### TASK DETAILS
Once you reach the line containing "### 📝 To Add" in the entries below, write out that line and each one after it down to the line containing "Copy each Price", exactly and with nothing added.

Start of RECORDS SUPPLIED

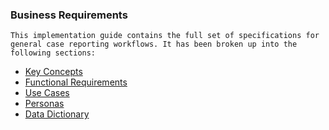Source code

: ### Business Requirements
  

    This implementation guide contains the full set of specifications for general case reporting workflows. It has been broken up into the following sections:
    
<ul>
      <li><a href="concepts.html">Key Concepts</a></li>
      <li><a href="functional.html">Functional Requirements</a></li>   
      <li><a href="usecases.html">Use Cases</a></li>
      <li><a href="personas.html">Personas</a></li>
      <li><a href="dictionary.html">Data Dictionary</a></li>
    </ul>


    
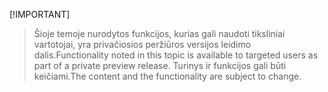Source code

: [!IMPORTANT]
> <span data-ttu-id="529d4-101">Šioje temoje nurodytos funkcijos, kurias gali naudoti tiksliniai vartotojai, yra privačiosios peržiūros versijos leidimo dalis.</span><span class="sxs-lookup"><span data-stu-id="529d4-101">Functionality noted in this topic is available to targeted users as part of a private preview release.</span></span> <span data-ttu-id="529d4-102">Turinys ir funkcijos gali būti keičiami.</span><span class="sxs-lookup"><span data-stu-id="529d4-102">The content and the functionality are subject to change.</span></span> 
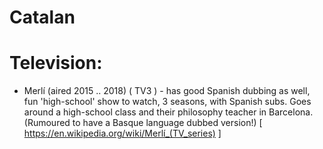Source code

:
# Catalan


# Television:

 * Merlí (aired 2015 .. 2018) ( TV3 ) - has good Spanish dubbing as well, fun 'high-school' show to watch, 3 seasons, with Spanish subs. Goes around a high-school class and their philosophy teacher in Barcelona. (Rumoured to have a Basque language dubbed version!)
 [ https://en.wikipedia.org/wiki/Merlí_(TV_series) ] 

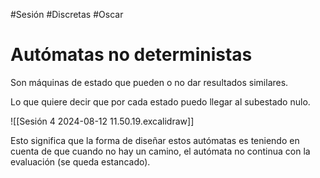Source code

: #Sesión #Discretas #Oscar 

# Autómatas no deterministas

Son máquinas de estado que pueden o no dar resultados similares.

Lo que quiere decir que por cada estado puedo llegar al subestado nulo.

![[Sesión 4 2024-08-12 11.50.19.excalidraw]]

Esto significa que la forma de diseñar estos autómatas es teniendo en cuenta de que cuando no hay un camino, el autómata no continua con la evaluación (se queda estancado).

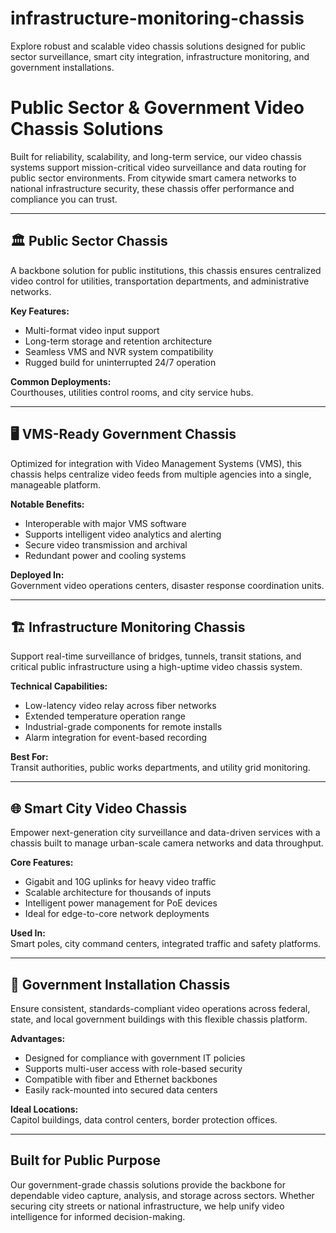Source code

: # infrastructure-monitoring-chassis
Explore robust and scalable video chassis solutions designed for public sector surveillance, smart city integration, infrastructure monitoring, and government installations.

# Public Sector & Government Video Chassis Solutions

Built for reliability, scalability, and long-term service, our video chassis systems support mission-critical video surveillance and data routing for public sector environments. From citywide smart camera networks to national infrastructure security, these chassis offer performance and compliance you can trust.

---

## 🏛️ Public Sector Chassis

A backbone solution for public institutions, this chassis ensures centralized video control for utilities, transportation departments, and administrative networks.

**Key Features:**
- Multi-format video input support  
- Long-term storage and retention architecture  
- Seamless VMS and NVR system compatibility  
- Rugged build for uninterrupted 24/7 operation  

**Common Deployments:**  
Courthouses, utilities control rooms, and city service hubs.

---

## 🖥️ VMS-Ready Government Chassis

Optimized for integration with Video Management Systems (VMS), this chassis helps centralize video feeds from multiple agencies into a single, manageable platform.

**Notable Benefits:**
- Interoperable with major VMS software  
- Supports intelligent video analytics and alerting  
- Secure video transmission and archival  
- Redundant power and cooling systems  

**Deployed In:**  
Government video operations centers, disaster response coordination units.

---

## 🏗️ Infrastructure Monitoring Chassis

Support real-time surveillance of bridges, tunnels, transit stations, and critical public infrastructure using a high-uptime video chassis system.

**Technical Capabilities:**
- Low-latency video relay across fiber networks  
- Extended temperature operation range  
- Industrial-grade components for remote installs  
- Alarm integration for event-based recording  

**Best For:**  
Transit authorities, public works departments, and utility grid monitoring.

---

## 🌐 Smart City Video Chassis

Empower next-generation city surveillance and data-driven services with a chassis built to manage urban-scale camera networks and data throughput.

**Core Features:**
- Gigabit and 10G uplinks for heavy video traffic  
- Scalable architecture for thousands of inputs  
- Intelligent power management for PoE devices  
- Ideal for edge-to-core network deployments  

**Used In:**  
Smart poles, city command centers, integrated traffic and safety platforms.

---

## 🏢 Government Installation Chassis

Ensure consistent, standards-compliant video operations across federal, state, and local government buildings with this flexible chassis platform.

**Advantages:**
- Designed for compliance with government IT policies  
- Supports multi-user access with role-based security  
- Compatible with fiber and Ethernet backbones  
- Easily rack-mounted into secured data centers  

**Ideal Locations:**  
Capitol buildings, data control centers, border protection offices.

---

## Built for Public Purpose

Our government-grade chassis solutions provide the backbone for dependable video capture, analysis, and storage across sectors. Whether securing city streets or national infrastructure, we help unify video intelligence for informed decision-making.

End of RECORDS SUPPLIED
Start of RECORDS SUPPLIED

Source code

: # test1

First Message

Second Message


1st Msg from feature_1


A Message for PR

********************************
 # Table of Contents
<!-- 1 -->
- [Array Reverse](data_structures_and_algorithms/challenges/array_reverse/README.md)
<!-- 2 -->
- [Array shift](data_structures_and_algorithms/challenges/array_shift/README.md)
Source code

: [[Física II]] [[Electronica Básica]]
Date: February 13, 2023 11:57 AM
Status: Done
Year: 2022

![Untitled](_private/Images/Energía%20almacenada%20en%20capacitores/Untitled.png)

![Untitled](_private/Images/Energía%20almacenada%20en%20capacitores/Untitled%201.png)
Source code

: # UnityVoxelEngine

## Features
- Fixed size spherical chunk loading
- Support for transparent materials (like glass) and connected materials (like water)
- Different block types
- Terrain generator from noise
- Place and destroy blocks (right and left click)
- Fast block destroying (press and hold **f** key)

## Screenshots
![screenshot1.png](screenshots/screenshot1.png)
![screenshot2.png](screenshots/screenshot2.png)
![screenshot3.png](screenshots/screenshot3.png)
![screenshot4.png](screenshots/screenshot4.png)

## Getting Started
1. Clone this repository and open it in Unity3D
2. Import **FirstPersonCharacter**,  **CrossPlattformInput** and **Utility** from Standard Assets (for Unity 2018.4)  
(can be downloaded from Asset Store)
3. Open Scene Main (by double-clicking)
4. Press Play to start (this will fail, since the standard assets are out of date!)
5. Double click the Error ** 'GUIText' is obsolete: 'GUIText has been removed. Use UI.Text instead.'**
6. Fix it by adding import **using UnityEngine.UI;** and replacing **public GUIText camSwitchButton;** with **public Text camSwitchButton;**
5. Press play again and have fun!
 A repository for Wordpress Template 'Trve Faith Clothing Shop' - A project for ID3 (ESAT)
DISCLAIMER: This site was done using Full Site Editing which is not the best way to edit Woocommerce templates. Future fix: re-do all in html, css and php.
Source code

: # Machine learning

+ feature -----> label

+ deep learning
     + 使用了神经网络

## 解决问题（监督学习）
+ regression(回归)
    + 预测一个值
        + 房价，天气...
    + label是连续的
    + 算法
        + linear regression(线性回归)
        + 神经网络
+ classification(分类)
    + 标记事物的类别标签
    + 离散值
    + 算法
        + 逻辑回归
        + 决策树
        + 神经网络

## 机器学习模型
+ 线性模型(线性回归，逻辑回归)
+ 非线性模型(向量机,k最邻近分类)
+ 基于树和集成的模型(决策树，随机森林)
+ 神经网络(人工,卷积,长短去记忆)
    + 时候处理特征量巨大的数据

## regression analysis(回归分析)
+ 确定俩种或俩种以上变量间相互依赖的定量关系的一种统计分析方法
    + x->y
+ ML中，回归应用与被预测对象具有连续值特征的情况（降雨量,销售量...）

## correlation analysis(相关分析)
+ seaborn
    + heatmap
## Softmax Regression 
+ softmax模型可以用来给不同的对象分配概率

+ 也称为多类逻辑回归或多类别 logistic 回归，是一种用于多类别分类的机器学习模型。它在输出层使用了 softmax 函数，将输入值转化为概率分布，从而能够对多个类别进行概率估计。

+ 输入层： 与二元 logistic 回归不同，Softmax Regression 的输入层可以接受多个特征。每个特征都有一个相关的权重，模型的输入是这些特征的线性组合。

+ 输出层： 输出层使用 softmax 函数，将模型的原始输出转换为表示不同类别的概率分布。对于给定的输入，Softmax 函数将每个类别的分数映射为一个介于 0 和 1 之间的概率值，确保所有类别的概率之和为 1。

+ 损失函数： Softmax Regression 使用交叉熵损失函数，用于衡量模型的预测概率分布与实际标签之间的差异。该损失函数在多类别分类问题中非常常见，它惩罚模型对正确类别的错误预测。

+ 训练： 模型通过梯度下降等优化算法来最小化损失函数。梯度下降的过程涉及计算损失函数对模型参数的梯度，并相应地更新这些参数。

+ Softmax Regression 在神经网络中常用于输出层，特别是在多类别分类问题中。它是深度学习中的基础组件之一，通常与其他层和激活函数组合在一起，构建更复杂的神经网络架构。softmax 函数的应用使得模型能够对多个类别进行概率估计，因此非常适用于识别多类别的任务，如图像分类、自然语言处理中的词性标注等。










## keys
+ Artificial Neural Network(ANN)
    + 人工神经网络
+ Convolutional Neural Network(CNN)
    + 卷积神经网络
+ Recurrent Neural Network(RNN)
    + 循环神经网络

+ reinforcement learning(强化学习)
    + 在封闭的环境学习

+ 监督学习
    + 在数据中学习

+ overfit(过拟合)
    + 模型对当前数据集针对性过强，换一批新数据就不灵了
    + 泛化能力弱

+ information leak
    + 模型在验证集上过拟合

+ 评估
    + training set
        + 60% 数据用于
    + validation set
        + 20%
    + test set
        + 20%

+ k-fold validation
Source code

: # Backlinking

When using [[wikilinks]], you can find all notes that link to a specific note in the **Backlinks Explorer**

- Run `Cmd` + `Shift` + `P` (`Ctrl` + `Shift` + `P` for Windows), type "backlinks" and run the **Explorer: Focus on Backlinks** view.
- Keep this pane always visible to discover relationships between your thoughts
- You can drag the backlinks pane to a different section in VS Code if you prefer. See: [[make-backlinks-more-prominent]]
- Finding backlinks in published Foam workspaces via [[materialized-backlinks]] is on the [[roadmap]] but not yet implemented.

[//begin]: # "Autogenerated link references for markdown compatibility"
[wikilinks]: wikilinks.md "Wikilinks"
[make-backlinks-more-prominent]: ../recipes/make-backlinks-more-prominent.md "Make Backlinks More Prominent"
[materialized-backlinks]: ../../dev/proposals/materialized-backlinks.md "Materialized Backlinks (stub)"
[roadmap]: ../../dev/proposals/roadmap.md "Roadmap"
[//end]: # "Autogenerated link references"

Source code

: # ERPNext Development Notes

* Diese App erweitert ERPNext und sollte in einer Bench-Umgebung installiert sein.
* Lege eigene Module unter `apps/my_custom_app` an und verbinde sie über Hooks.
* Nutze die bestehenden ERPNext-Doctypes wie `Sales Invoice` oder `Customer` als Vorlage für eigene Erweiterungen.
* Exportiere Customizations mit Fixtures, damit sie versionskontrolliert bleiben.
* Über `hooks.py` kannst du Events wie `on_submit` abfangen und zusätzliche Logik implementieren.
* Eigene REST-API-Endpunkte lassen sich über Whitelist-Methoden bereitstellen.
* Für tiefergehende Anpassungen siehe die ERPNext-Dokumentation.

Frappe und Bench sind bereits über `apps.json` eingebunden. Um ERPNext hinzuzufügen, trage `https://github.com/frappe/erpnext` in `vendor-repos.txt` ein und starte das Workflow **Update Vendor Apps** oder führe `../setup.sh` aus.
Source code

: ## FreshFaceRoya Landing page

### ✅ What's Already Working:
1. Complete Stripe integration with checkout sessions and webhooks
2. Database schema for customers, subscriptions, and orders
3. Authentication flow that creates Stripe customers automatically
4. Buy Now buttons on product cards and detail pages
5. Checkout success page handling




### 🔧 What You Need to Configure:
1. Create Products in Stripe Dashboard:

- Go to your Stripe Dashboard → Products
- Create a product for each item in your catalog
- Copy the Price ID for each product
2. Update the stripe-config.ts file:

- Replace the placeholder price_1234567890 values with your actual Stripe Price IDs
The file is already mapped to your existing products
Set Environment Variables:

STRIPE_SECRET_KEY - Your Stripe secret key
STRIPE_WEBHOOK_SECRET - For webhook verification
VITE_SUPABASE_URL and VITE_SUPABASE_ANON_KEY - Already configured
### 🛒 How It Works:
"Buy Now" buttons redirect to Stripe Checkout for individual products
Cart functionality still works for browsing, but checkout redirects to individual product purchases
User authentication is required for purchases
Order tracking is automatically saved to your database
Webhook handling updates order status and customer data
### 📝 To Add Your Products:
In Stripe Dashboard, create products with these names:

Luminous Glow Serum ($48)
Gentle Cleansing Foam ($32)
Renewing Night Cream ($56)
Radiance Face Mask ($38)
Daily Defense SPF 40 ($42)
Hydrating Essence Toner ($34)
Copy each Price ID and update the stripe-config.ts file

End of RECORDS SUPPLIED

### COMPLETED EXERCISE
### 📝 To Add Your Products:
In Stripe Dashboard, create products with these names:

Luminous Glow Serum ($48)
Gentle Cleansing Foam ($32)
Renewing Night Cream ($56)
Radiance Face Mask ($38)
Daily Defense SPF 40 ($42)
Hydrating Essence Toner ($34)
Copy each Price ID and update the stripe-config.ts file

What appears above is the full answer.